DATA UNDER STUDY:
━━━
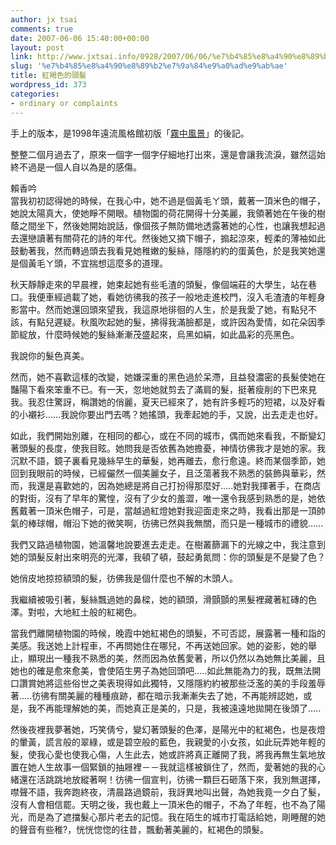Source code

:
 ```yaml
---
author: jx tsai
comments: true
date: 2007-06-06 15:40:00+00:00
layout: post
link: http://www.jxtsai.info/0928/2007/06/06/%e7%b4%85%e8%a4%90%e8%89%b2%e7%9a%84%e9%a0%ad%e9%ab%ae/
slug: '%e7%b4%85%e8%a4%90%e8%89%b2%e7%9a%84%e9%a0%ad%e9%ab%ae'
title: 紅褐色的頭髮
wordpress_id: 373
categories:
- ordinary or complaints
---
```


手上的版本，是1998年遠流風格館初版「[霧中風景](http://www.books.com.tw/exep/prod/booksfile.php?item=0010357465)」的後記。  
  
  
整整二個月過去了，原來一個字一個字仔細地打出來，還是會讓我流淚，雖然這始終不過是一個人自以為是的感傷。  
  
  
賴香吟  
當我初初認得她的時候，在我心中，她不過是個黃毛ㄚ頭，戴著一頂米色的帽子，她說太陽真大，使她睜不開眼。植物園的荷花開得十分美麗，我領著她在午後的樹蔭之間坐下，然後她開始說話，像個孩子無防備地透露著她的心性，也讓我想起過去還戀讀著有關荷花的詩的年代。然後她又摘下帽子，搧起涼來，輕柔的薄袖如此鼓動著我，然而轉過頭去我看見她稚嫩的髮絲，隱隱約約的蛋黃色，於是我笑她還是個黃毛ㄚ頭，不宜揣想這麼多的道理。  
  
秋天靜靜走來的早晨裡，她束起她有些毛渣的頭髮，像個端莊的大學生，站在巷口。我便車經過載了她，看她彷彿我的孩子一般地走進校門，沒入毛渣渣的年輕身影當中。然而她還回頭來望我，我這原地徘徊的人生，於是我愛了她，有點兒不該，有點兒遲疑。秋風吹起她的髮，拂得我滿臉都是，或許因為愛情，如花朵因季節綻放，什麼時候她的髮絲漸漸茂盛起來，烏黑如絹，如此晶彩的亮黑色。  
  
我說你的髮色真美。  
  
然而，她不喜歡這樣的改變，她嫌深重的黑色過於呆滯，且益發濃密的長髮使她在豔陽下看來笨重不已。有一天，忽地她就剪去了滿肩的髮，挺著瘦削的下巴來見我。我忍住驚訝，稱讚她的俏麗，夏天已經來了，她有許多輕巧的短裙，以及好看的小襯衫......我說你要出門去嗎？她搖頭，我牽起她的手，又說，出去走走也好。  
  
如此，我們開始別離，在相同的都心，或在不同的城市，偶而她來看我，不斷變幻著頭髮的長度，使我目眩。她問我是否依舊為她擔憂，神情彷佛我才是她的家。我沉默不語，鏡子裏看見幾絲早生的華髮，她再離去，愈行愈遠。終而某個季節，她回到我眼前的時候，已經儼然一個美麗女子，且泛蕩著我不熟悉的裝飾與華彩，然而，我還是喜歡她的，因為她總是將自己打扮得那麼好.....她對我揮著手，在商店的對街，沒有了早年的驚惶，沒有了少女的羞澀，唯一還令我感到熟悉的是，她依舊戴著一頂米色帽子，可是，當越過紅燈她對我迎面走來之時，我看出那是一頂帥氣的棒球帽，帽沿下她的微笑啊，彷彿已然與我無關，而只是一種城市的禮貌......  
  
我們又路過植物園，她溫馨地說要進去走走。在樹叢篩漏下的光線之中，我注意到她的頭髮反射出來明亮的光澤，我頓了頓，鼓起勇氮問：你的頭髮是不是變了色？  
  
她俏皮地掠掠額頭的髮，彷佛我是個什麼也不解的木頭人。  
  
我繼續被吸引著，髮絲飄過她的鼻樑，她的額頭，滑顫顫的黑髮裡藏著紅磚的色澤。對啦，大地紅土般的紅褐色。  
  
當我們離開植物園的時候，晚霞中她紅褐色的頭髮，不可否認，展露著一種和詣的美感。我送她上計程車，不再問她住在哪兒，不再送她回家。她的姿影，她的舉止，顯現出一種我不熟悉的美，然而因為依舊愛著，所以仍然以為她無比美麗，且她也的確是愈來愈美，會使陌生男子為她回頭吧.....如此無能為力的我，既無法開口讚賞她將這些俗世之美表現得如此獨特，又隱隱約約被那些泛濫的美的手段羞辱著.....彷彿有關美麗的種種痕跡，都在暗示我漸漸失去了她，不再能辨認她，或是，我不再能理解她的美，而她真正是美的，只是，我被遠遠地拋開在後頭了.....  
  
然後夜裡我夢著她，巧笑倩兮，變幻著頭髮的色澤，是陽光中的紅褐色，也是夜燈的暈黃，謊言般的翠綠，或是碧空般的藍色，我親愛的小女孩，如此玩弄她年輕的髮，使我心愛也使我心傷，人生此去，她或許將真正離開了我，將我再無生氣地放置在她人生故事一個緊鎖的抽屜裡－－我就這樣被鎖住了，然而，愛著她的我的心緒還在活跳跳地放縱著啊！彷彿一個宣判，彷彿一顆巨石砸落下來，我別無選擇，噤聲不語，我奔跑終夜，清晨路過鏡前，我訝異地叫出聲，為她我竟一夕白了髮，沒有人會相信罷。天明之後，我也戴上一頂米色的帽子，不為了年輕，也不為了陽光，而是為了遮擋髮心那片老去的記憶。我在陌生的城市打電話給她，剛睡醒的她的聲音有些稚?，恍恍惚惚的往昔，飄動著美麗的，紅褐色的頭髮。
━━━
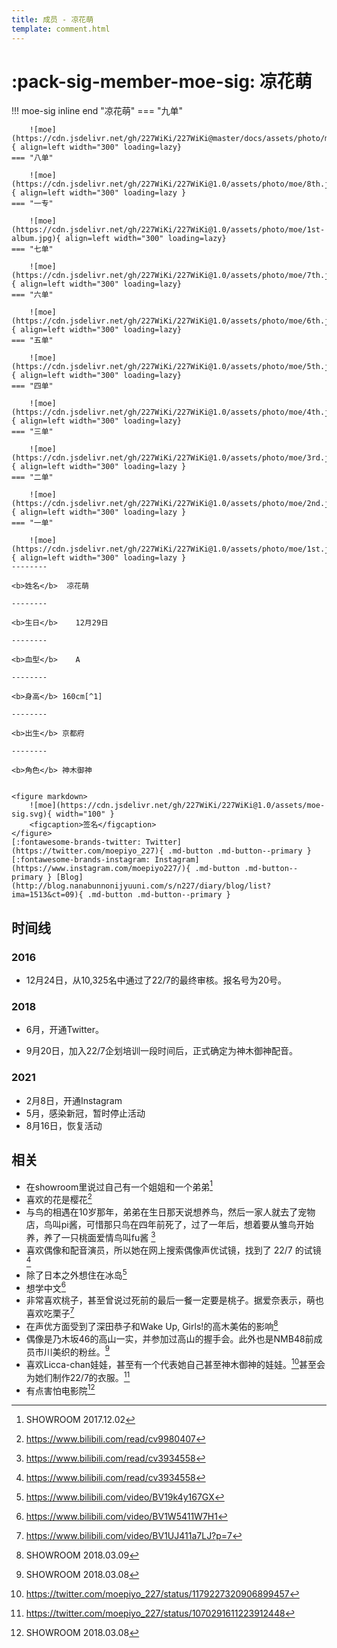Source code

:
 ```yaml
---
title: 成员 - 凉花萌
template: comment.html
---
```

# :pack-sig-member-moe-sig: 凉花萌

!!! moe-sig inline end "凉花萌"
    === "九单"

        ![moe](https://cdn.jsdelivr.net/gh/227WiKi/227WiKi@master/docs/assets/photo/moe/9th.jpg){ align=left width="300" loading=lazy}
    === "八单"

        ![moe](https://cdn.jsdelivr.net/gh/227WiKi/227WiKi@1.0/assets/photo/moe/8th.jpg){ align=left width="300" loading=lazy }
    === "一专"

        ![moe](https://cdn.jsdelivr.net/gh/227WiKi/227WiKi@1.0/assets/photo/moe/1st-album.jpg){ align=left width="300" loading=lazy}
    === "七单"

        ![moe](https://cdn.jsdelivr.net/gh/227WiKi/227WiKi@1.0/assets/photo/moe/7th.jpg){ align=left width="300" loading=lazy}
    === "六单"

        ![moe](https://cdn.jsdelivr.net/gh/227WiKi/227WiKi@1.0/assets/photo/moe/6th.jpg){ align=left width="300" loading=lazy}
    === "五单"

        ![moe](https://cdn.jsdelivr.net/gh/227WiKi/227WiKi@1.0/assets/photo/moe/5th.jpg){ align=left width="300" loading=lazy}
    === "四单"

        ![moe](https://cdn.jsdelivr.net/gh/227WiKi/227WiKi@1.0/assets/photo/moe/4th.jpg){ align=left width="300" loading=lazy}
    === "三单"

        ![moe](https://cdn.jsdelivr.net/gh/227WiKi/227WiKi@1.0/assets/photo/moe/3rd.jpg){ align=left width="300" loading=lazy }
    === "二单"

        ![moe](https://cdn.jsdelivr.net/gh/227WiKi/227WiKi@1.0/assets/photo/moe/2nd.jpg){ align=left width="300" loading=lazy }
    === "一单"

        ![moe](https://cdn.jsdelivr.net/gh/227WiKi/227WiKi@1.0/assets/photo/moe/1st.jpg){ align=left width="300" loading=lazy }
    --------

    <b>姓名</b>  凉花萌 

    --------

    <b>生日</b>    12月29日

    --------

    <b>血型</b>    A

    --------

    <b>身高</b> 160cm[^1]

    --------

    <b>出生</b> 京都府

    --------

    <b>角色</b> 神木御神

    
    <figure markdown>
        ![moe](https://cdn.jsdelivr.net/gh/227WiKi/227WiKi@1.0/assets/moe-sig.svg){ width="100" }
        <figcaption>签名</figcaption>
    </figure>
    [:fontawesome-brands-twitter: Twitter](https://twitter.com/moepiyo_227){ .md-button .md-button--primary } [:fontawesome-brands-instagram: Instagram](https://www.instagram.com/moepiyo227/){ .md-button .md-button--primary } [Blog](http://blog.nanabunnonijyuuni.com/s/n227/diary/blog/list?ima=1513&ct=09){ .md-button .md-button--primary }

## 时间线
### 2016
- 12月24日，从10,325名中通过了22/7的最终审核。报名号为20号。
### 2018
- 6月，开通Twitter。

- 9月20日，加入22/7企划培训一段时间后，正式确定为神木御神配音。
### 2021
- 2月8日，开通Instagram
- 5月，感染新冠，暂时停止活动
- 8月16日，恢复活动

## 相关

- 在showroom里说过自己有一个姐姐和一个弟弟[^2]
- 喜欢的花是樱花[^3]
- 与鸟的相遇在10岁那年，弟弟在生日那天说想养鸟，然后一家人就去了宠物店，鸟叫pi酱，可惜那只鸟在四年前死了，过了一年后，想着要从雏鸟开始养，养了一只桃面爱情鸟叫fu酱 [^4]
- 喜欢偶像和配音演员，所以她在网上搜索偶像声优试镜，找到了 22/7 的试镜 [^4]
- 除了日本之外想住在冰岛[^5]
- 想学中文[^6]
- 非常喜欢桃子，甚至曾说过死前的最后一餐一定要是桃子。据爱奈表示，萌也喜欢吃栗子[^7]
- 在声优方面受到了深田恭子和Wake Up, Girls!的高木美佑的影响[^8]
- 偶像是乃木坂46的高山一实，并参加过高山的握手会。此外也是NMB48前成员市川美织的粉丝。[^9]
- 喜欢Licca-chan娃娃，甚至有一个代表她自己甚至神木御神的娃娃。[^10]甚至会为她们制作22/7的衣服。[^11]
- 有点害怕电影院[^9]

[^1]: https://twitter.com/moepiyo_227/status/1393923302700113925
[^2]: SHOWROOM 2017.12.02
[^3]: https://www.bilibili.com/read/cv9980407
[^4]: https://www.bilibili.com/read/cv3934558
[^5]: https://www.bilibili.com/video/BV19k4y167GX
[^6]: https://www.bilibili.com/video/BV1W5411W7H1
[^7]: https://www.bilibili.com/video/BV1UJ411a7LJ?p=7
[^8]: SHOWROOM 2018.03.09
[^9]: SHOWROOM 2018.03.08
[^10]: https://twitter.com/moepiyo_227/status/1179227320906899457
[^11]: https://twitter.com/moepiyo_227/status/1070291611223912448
━━━
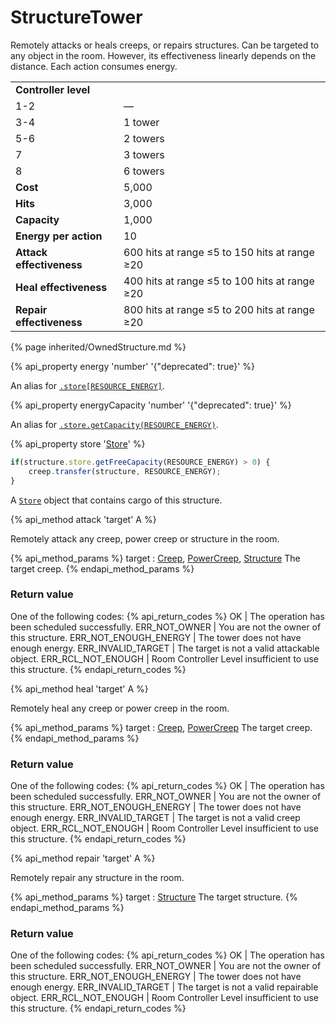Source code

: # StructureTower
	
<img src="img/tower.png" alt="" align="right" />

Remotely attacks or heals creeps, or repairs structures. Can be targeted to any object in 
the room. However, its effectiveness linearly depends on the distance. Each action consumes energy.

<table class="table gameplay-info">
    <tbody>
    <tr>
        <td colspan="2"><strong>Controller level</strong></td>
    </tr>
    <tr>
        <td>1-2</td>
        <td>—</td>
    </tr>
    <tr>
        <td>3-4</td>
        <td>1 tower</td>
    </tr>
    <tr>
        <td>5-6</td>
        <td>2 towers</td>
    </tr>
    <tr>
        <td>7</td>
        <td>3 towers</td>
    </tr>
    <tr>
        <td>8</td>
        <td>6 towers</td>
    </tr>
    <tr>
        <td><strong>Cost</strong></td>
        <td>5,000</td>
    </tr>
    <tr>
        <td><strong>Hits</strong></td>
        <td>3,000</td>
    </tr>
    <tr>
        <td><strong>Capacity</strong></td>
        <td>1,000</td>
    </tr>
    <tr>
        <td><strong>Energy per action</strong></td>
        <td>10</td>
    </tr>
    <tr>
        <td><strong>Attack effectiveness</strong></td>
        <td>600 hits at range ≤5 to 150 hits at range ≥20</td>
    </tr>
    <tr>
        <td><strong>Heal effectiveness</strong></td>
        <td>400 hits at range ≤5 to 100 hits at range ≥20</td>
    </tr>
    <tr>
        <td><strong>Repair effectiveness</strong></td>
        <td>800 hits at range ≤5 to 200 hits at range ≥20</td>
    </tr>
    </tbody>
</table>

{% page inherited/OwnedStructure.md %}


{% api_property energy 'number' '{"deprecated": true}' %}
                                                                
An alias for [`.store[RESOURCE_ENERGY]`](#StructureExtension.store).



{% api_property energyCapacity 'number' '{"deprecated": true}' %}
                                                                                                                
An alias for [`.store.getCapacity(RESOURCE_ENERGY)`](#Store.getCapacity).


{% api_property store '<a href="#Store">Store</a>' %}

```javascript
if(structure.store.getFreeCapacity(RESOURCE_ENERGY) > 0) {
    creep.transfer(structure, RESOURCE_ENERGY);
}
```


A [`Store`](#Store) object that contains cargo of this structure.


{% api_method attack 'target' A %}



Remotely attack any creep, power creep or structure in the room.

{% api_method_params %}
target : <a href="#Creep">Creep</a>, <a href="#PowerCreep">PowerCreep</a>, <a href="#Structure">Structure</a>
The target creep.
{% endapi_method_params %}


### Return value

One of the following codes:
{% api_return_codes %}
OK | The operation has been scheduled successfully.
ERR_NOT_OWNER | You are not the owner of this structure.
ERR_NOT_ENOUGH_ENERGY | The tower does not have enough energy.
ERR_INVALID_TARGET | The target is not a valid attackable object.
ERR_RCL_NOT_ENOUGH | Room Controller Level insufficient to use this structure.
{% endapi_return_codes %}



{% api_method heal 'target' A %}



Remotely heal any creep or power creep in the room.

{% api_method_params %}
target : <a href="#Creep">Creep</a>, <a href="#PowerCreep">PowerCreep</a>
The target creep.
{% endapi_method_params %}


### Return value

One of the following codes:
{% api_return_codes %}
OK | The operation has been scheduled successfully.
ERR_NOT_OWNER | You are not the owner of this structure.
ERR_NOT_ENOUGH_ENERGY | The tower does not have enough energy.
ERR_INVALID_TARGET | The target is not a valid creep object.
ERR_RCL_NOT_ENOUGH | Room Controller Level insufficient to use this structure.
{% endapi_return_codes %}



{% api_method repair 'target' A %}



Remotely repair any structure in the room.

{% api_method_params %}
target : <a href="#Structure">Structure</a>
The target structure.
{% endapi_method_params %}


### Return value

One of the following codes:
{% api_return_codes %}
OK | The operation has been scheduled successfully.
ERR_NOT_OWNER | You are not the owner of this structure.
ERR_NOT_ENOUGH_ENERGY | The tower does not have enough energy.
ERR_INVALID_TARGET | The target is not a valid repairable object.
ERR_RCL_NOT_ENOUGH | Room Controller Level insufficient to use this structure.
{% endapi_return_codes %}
━━━
WHAT THE TASK ASKS: Filter the lines above so that only those with the string "effectiveness" remain, then copy them.

EXPECTED OUTPUT:
the room. However, its effectiveness linearly depends on the distance. Each action consumes energy.
        <td><strong>Attack effectiveness</strong></td>
        <td><strong>Heal effectiveness</strong></td>
        <td><strong>Repair effectiveness</strong></td>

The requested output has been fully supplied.